El acuerdo, suscrito por 19 instituciones públicas y tres organismos empresariales, establece como principio central que el acero utilizado en las compras gubernamentales sea de origen nacional o producido en el país. La iniciativa forma parte de una política industrial más amplia orientada a consolidar cadenas de suministro locales y aprovechar el contexto del nearshoring.
La titular de la Secretaría de Anticorrupción y Buen Gobierno, Raquel Buenrostro, explicó que la estrategia se articula en tres ejes principales. El primero es el de compras públicas, que contempla la coordinación entre dependencias, la realización de encuentros de negocio entre gobierno e industria, así como incentivos para promover el contenido nacional y la sostenibilidad.
Desde el sector económico, el secretario Marcelo Ebrard subrayó que el acuerdo busca facilitar las operaciones de la industria siderúrgica, incrementar su participación en el mercado interno y elevar su competitividad.
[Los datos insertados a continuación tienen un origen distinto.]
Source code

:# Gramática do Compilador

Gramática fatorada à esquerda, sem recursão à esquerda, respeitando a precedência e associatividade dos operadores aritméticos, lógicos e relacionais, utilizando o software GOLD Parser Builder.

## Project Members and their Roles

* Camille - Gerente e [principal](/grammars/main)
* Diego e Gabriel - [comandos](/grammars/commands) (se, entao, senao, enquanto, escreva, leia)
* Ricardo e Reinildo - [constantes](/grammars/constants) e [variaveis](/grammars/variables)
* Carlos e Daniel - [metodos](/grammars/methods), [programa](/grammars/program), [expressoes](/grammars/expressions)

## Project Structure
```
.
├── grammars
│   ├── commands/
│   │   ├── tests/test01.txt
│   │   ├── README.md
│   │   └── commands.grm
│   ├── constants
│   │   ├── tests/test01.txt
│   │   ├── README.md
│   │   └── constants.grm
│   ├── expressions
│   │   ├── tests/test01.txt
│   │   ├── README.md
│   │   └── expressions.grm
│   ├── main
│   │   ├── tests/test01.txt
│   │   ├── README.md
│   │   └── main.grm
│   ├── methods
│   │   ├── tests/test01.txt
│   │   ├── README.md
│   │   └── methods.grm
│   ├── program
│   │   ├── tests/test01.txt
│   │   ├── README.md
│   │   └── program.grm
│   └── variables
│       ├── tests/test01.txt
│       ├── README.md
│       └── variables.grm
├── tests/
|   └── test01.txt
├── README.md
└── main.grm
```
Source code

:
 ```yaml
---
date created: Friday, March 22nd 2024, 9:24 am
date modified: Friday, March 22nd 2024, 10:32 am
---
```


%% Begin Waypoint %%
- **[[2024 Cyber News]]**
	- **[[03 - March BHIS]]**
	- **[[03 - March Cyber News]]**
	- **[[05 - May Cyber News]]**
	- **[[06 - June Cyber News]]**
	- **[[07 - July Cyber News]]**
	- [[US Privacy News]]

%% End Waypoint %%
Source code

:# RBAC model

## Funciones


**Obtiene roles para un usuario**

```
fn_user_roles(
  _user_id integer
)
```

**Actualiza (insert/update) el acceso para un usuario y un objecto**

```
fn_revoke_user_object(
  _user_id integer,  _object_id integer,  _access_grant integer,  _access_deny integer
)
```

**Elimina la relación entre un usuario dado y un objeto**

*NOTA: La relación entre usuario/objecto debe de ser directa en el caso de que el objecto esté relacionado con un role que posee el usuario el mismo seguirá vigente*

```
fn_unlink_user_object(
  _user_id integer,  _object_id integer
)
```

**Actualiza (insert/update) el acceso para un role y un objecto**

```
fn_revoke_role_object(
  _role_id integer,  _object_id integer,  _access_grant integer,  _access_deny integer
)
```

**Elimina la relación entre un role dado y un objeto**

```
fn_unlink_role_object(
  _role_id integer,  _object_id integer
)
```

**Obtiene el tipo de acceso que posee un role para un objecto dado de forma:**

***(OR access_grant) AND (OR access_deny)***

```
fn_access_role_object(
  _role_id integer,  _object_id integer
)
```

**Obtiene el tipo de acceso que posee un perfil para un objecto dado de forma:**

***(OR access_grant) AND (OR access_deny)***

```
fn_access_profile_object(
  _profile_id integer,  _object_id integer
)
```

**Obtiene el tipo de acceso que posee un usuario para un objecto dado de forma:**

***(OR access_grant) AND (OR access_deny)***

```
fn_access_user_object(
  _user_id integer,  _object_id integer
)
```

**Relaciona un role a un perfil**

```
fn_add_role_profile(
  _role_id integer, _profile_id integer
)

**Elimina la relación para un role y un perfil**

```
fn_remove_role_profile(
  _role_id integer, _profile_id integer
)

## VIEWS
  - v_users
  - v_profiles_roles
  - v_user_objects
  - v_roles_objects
Por su parte, la industria privada, representada por la Cámara Nacional de la Industria del Hierro y del Acero, se comprometió a garantizar calidad, abasto oportuno y precios competitivos, así como a incrementar la participación del acero nacional en proyectos públicos.
El acuerdo también busca preservar más de 90 mil empleos vinculados al sector y dar certidumbre a las inversiones en curso. Con ello, el gobierno pretende consolidar a la industria siderúrgica como un pilar del desarrollo económico, alineando la política pública con la expansión de la infraestructura y la relocalización industrial en México.